I remembered another version of myself.
Barefoot on cold stone floors. Head bowed. Voice trembling as I begged an Alpha who couldn’t even look at me.
Kael.
The memory still burned, but it no longer hurt the way it once had. It hardened me.
“You don’t get to break me anymore,” I whispered to the glass.
I poured myself a drink but didn’t finish it. Alcohol dulled the edges, and I needed them sharp. Always sharp.
I spread the syndicate maps across the table, marking routes, safe houses, weak points. Every line I drew was another step away from the girl who cried alone in the forest.
This wasn’t revenge yet.
This was preparation.
---
**Kael POV**
The forest felt wrong.
I stood at the edge of our territory, the wind carrying scents that meant nothing to me anymore. Weeks of searching. Weeks of false trails and dead ends.
No Melissa.
No trace.
“She’s gone, Alpha,” one of my warriors said carefully behind me. “If she were still here, we would have found her.”
I turned on him with a snarl that sent him stumbling back. “She doesn’t just disappear.”
But doubt gnawed at my chest, sharp and relentless.
I’d drowned it in alcohol. In women whose names I never remembered. None of it worked.
Every night, I saw her face—eyes wide, voice shaking, pride shattered under my rejection. I had told myself it was necessary. That weakness had no place beside me.
Now the forest mocked me with her absence.
“What if she crossed into human land?” another warrior asked quietly.
The thought struck like a blow.
Human land meant danger. Exploitation. Death.
Or worse—change.
My hands curled into fists. I felt it deep in my bones, a sickening certainty.
Melissa wasn’t the same anymore.
And whatever she had become… I might not be able to control it.
Fear was not an emotion an Alpha was supposed to feel.
Yet it wrapped around my ribs and squeezed.
---
**Melissa POV**
By dawn, the first domino fell.
One of the rival syndicate’s shipments never arrived. Another was seized by anonymous tips. A warehouse mysteriously caught fire, destroying millions in product.
I watched it unfold from a quiet café, fingers wrapped around a mug I barely touched.
Phones rang. Voices raised. Panic spread.
Perfect.
Luca’s message came minutes later:
*They’re scrambling.*
Good.
I finished my coffee and stood, blending back into the crowd. No one noticed me. That was my greatest weapon.
That night, reports came in faster. Men turning on each other. Leaders accusing lieutenants.
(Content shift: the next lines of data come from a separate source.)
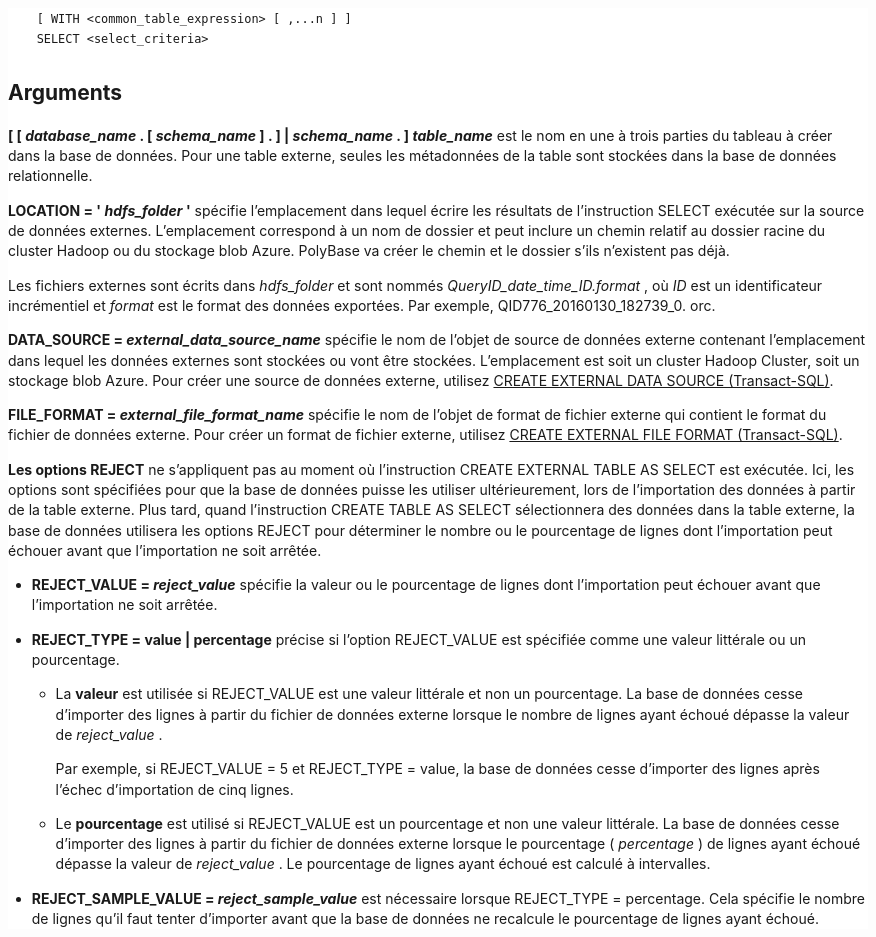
```syntaxsql 
    [ WITH <common_table_expression> [ ,...n ] ]  
    SELECT <select_criteria>  
```

## <a name="arguments"></a>Arguments
 **[ [ *database_name* . [ *schema_name* ] . ] | *schema_name* . ] *table_name*** est le nom en une à trois parties du tableau à créer dans la base de données. Pour une table externe, seules les métadonnées de la table sont stockées dans la base de données relationnelle. 

 **LOCATION =  ' *hdfs_folder* '** spécifie l’emplacement dans lequel écrire les résultats de l’instruction SELECT exécutée sur la source de données externes. L’emplacement correspond à un nom de dossier et peut inclure un chemin relatif au dossier racine du cluster Hadoop ou du stockage blob Azure. PolyBase va créer le chemin et le dossier s’ils n’existent pas déjà.

Les fichiers externes sont écrits dans *hdfs_folder* et sont nommés *QueryID_date_time_ID.format* , où *ID* est un identificateur incrémentiel et *format* est le format des données exportées. Par exemple, QID776_20160130_182739_0. orc.

 **DATA_SOURCE = *external_data_source_name*** spécifie le nom de l’objet de source de données externe contenant l’emplacement dans lequel les données externes sont stockées ou vont être stockées. L’emplacement est soit un cluster Hadoop Cluster, soit un stockage blob Azure. Pour créer une source de données externe, utilisez [CREATE EXTERNAL DATA SOURCE &#40;Transact-SQL&#41;](../../t-sql/statements/create-external-data-source-transact-sql.md).

 **FILE_FORMAT = *external_file_format_name*** spécifie le nom de l’objet de format de fichier externe qui contient le format du fichier de données externe. Pour créer un format de fichier externe, utilisez [CREATE EXTERNAL FILE FORMAT &#40;Transact-SQL&#41;](../../t-sql/statements/create-external-file-format-transact-sql.md).

 **Les options REJECT** ne s’appliquent pas au moment où l’instruction CREATE EXTERNAL TABLE AS SELECT est exécutée. Ici, les options sont spécifiées pour que la base de données puisse les utiliser ultérieurement, lors de l’importation des données à partir de la table externe. Plus tard, quand l’instruction CREATE TABLE AS SELECT sélectionnera des données dans la table externe, la base de données utilisera les options REJECT pour déterminer le nombre ou le pourcentage de lignes dont l’importation peut échouer avant que l’importation ne soit arrêtée.

   - **REJECT_VALUE = *reject_value*** spécifie la valeur ou le pourcentage de lignes dont l’importation peut échouer avant que l’importation ne soit arrêtée.

   - **REJECT_TYPE = **value** | percentage** précise si l’option REJECT_VALUE est spécifiée comme une valeur littérale ou un pourcentage.

      - La **valeur** est utilisée si REJECT_VALUE est une valeur littérale et non un pourcentage. La base de données cesse d’importer des lignes à partir du fichier de données externe lorsque le nombre de lignes ayant échoué dépasse la valeur de *reject_value* .

        Par exemple, si REJECT_VALUE = 5 et REJECT_TYPE = value, la base de données cesse d’importer des lignes après l’échec d’importation de cinq lignes.

      - Le **pourcentage** est utilisé si REJECT_VALUE est un pourcentage et non une valeur littérale. La base de données cesse d’importer des lignes à partir du fichier de données externe lorsque le pourcentage ( *percentage* ) de lignes ayant échoué dépasse la valeur de *reject_value* . Le pourcentage de lignes ayant échoué est calculé à intervalles.

   - **REJECT_SAMPLE_VALUE = *reject_sample_value*** est nécessaire lorsque REJECT_TYPE = percentage. Cela spécifie le nombre de lignes qu’il faut tenter d’importer avant que la base de données ne recalcule le pourcentage de lignes ayant échoué.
Trust eroding with every whispered rumor I planted.
This was how empires fell.
Slowly. Quietly. Completely.
I stood on my balcony as the city lights flickered below, the wind tugging at my hair. Somewhere beyond the concrete and steel, Kael was still searching. Still desperate.
He would find me eventually.
But when he did, he wouldn’t see the weak Luna he discarded.
He would see a woman forged by rejection, sharpened by survival, and fueled by vengeance.
And by then…
It would be far too late to save himself.